It is important, when interpreting eyewitness accounts, to keep track and acknowledge the kinds of perceptual and memory mistakes that people tend to make without losing the value of the actual report. I'm sure that a little exertion can produce a simple mundane explanation that fits the facts better than a kangaroo does.
Because our own experience colors our readings, I connect this report to my own experience of sleep deprivation back in 1980. I was riding shotgun at night in the long, empty expanses of West Texas, and I began to see tall men in hats running across the road and vanishing in the crossed beams of the headlights. I had been up for over 24 hours and the men had a pixellated appearance, as if they were part of a more sophisticated videogame than was available at the time, so I could tell they were hallucinations; also, they did this repeatedly and the driver could not see them, so this doesn't fit the facts much better than the kangaroo, except for the "man running across the road" element.
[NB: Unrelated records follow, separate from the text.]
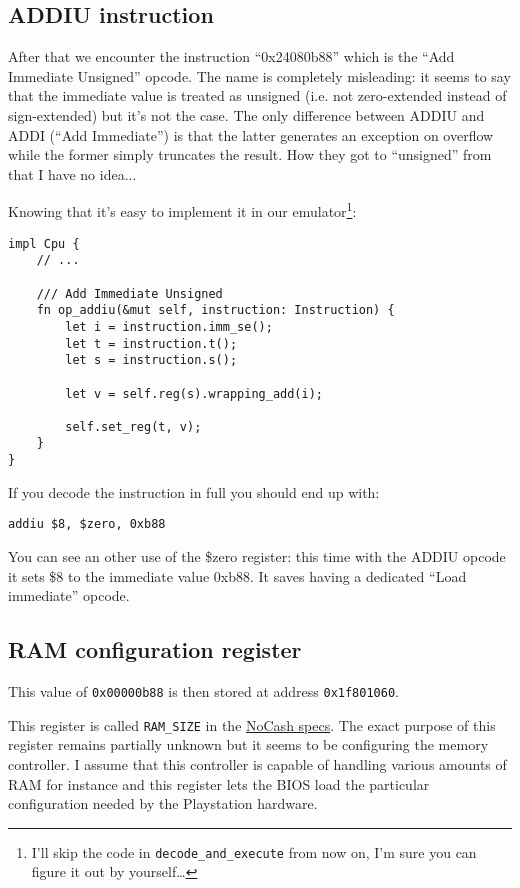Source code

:\documentclass[a4paper]{article}
\newcommand{\code}[1] {\texttt{#1}}
\begin{document}
\subsection{ADDIU instruction}

After that we encounter the instruction ``0x24080b88'' which is the
``Add Immediate Unsigned'' opcode. The name is completely misleading: it
seems to say that the immediate value is treated as unsigned (i.e. not
zero-extended instead of sign-extended) but it's not the case. The
only difference between ADDIU and ADDI (``Add Immediate'') is that
the latter generates an exception on overflow while the former simply
truncates the result. How they got to ``unsigned'' from that I have no
idea...

Knowing that it's easy to implement it in our emulator\footnote{I'll
  skip the code in \code{decode\_and\_execute} from now on, I'm sure
  you can figure it out by yourself\dots{}}:

\begin{lstlisting}
impl Cpu {
    // ...

    /// Add Immediate Unsigned
    fn op_addiu(&mut self, instruction: Instruction) {
        let i = instruction.imm_se();
        let t = instruction.t();
        let s = instruction.s();

        let v = self.reg(s).wrapping_add(i);

        self.set_reg(t, v);
    }
}
\end{lstlisting}

If you decode the instruction in full you should end up with:

\begin{lstlisting}[language=assembly]
addiu $8, $zero, 0xb88
\end{lstlisting}

You can see an other use of the \$zero register: this time with the
ADDIU opcode it sets \$8 to the immediate value 0xb88. It saves having
a dedicated ``Load immediate'' opcode.

\subsection{RAM configuration register}

This value of \code{0x00000b88} is then stored at address
\code{0x1f801060}.

This register is called \code{RAM\_SIZE} in the
\href{problemkaputt.de/psx-spx.htm#memorycontrol}{NoCash specs}. The
exact purpose of this register remains partially unknown but it seems
to be configuring the memory controller. I assume that this controller
is capable of handling various amounts of RAM for instance and this
register lets the BIOS load the particular configuration needed by the
Playstation hardware.
\end{document}
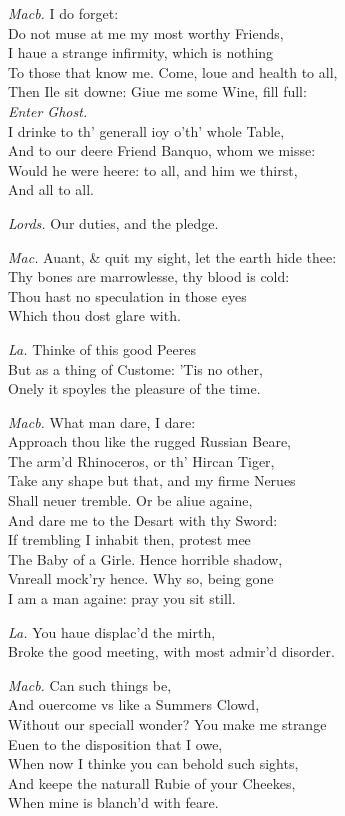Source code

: \documentclass[12pt]{sides}
\newcommand{\clStageDir}[1]{\hspace*{\fill}\textit{#1}\hspace*{\fill}}
\newcommand{\dia}[1]{\hskip 15pt\textit{#1}\hskip 6pt}
\begin{document}
\begin{multicols}{2}
            \dia{Macb.} I do forget: \\ Do not muse at me my most worthy Friends, \\ I haue a strange infirmity, which is nothing \\ To those that know me. Come, loue and health to all, \\ Then Ile sit downe: Giue me some Wine, fill full: \\ \clStageDir{Enter Ghost.} \\ I drinke to th' generall ioy o'th' whole Table, \\ And to our deere Friend Banquo, whom we misse: \\ Would he were heere: to all, and him we thirst, \\ And all to all.

            \dia{Lords.} Our duties, and the pledge.

            \dia{Mac.} Auant, \& quit my sight, let the earth hide thee: \\ Thy bones are marrowlesse, thy blood is cold: \\ Thou hast no speculation in those eyes \\ Which thou dost glare with.

            \dia{La.} Thinke of this good Peeres \\ But as a thing of Custome: 'Tis no other, \\ Onely it spoyles the pleasure of the time.

            \dia{Macb.} What man dare, I dare: \\ Approach thou like the rugged Russian Beare, \\ The arm'd Rhinoceros, or th' Hircan Tiger, \\ Take any shape but that, and my firme Nerues \\ Shall neuer tremble. Or be aliue againe, \\ And dare me to the Desart with thy Sword: \\ If trembling I inhabit then, protest mee \\ The Baby of a Girle. Hence horrible shadow, \\ Vnreall mock'ry hence. Why so, being gone \\ I am a man againe: pray you sit still.

            \dia{La.} You haue displac'd the mirth, \\ Broke the good meeting, with most admir'd disorder.

            \dia{Macb.} Can such things be, \\ And ouercome vs like a Summers Clowd, \\ Without our speciall wonder? You make me strange \\ Euen to the disposition that I owe, \\ When now I thinke you can behold such sights, \\ And keepe the naturall Rubie of your Cheekes, \\ When mine is blanch'd with feare.


\end{multicols}
\end{document}
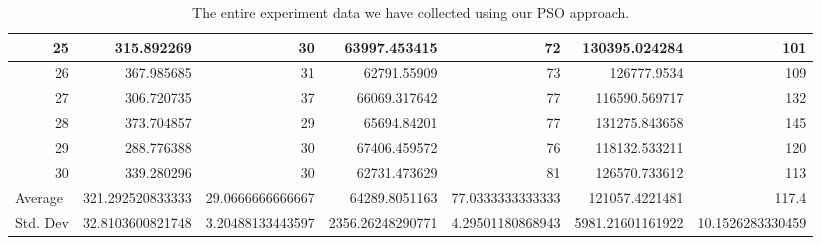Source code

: \begin{table}
\begin{adjustwidth}{}{}
{{\begin{tabular}{|r|r|r|r|r|r|r|}
\hline
25                                         & 315.892269                   & 30                                    & 63997.453415                   & 72                                    & 130395.024284                & 101                                    \\ 
\hline
26                                         & 367.985685                   & 31                                    & 62791.55909                    & 73                                    & 126777.9534                  & 109                                    \\ 
\hline
27                                         & 306.720735                   & 37                                    & 66069.317642                   & 77                                    & 116590.569717                & 132                                    \\ 
\hline
28                                         & 373.704857                   & 29                                    & 65694.84201                    & 77                                    & 131275.843658                & 145                                    \\ 
\hline
29                                         & 288.776388                   & 30                                    & 67406.459572                   & 76                                    & 118132.533211                & 120                                    \\ 
\hline
30                                         & 339.280296                   & 30                                    & 62731.473629                   & 81                                    & 126570.733612                & 113                                    \\ 
\hline
\multicolumn{1}{|l|}{Average}              & 321.292520833333             & 29.0666666666667                      & 64289.8051163                  & 77.0333333333333                      & 121057.4221481               & 117.4                                  \\ 
\hline
\multicolumn{1}{|l|}{Std. Dev}             & 32.8103600821748             & 3.20488133443597                      & 2356.26248290771               & 4.29501180868943                      & 5981.21601161922             & 10.1526283330459                       \\
\hline
\end{tabular}}}
\end{adjustwidth}
\caption{The entire experiment data we have collected using our PSO approach.}
\label{full-data-pso}
\end{table}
Since you both saw it, it was either a mobile object or conditions were such as to subject both of you to the same optical illusion. Since it has such a similarity to my man-in-the-crossed-headlights vision, I wonder what there might be about empty roads, headlights, and nighttime that might combine into running man illusions.
I'd also ask around for stories about that stretch of road. Stories don't prove anything (many ghost stories are explanatory fables for misunderstood phenomena), but they make everything more interesting.